Not if you implement the design pattern Hellis81 recommended.
Your application’s requirements are fulfilled by this classic design pattern of creating a matching set of triggers and conditions.
It was initially difficult to implement because of the inability to check light level with a State Condition and for. However that’s now resolved by using a Threshold Binary Sensor.
It’s a very efficient way of handling the case where multiple factors determine when an action ought to occur (especially when a time period is one of the constraints).
FWIW, it’s a design pattern I have used myself and recommended to others many times. Here’s an example dating back to 2021.
Just in case you are interested in the reason a state trigger allows “for” in the conditions but a numeric state trigger does not:
Automations can only use information from HA’s state machine. Or in other words, automations can only use information that HA knows about “right now” as opposed to being able to access the history database and see what happened previously.
In your case, when the automation triggers and then reaches the conditions section, it has no idea when the lux value passed 50,000 because it can’t access the history. For a state condition, it does know when the binary (threshold) sensor changed because every entity has a last_changed property which is the datetime that the state most recently changed. For a numeric sensor which might currently read 67233, the last_changed property is not useful to determine when the value crossed the 50000 threshold.
The threshold sensor brings that datetime into the state machine so that it can be accessed by a condition.
One you understand that, it becomes immediately obvious from your initial problem statement that a new entity will be required to achieve your automation goal. Then the only question is: what is the simplest way to get that datetime (of when the lux value was crossed) into the state machine?
Thanks for the explanation! That makes me think how does automation support “for xx minutes” in the trigger, not only simple number state triggers but even very complex template triggers. Does HA create some “virtual” binary state and store the value once the trigger condition is met, and keep updating until for xx period is over?

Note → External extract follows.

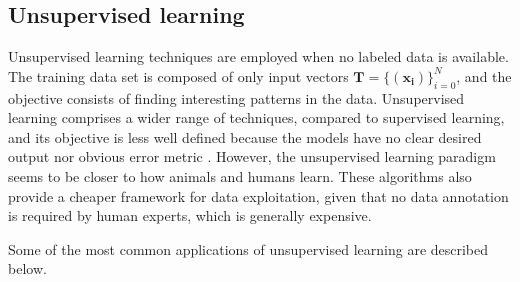 \subsection{Unsupervised learning}
Unsupervised learning techniques are employed when no labeled data is available. The training data set is composed of only input vectors $\mathbf{T}=\{(\mathbf{x_i})\}_{i=0}^{N}$, and the objective consists of finding interesting patterns in the data. Unsupervised learning comprises a wider range of techniques, compared to supervised learning, and its objective is less well defined because the models have no clear desired output nor obvious error metric \autocite{Goodfellow2016}. However, the unsupervised learning paradigm seems to be closer to how animals and humans learn. These algorithms also provide a cheaper framework for data exploitation, given that no data annotation is required by human experts, which is generally expensive.

Some of the most common applications of unsupervised learning are described below.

When an automation is ‘armed’ it will register a listener for each trigger. The numeric state trigger listener will listen for state changes and capture the time when the trigger criteria became true, and will then trigger the automation when the duration in the for setting is met.
The same does not happen for conditions used throughout the automation; there are no listeners registered for conditions. Hence, the data must be available in the state machine when the automation (or script) hits that point in the code.